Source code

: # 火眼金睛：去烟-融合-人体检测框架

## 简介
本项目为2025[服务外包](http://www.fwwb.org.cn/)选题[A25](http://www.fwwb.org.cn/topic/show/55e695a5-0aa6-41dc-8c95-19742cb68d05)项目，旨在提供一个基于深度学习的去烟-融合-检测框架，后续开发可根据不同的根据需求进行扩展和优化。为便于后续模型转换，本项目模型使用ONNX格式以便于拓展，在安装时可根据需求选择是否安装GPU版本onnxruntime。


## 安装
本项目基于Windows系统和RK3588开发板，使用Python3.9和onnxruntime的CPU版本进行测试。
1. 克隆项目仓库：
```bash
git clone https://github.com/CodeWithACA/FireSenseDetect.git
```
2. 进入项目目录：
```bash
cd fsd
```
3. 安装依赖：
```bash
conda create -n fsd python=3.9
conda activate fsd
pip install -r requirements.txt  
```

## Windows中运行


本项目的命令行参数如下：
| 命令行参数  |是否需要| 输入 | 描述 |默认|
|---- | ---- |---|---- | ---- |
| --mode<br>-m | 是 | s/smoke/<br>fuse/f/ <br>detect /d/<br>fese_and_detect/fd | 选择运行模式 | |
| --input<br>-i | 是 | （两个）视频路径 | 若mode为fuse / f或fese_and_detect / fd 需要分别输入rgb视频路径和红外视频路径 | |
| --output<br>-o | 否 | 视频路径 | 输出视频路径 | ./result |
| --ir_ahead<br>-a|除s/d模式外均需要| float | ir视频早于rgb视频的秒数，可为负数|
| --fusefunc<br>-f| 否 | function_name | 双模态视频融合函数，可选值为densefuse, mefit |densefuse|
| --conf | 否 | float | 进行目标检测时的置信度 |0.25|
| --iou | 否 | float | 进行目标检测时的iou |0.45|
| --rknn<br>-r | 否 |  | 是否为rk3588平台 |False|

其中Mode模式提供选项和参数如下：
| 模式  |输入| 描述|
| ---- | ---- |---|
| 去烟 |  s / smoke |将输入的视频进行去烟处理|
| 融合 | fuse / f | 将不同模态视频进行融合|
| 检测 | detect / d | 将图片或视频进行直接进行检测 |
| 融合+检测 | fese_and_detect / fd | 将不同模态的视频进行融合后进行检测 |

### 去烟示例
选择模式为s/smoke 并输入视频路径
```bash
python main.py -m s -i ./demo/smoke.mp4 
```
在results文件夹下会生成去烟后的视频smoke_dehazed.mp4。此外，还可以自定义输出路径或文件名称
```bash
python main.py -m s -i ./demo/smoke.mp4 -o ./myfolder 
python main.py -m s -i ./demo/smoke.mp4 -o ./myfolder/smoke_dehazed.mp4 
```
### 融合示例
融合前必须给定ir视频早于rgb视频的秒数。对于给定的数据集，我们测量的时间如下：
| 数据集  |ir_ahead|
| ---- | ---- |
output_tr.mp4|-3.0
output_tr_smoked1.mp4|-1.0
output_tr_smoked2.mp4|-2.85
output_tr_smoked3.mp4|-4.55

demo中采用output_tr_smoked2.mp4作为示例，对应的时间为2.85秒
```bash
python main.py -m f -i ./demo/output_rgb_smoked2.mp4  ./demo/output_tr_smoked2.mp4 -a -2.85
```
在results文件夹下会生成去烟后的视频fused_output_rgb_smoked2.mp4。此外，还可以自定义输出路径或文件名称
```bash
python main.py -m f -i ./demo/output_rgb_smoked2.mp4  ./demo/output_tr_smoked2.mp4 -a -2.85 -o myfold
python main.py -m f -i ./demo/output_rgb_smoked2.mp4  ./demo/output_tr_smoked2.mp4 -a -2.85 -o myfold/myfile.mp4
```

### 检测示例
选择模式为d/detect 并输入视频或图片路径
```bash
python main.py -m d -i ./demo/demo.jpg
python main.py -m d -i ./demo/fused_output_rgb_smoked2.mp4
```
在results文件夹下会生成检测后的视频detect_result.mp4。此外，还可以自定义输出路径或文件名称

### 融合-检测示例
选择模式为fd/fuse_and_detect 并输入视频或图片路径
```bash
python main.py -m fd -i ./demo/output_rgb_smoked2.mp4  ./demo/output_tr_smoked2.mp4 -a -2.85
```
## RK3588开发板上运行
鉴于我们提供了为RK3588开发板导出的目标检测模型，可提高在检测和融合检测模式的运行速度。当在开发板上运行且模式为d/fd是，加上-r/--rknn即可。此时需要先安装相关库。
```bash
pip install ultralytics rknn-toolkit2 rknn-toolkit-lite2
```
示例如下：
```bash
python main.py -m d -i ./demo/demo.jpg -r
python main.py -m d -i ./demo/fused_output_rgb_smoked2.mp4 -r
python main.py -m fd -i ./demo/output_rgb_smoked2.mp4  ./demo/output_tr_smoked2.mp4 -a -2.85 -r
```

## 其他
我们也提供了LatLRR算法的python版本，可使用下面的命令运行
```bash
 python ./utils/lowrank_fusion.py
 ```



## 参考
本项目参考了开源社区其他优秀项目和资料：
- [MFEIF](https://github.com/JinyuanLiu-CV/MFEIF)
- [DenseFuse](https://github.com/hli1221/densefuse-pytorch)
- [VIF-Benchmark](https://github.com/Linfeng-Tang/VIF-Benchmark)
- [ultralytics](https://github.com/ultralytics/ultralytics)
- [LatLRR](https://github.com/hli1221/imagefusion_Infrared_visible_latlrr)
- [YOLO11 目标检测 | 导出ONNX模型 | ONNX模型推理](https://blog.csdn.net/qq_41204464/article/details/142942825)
━━━━━━
§ Task goal
Starting at the line with "我们也提供了LatLRR算法的python版本，可使用下面的命令运行" and ending at the line with "- [VIF-Benchmark](https://github.com/Linfeng-Tang/VIF-Benchmark)", print each line of the listing above exactly, with no other lines.

§ Output of the exercise
我们也提供了LatLRR算法的python版本，可使用下面的命令运行
```bash
 python ./utils/lowrank_fusion.py
 ```



## 参考
本项目参考了开源社区其他优秀项目和资料：
- [MFEIF](https://github.com/JinyuanLiu-CV/MFEIF)
- [DenseFuse](https://github.com/hli1221/densefuse-pytorch)
- [VIF-Benchmark](https://github.com/Linfeng-Tang/VIF-Benchmark)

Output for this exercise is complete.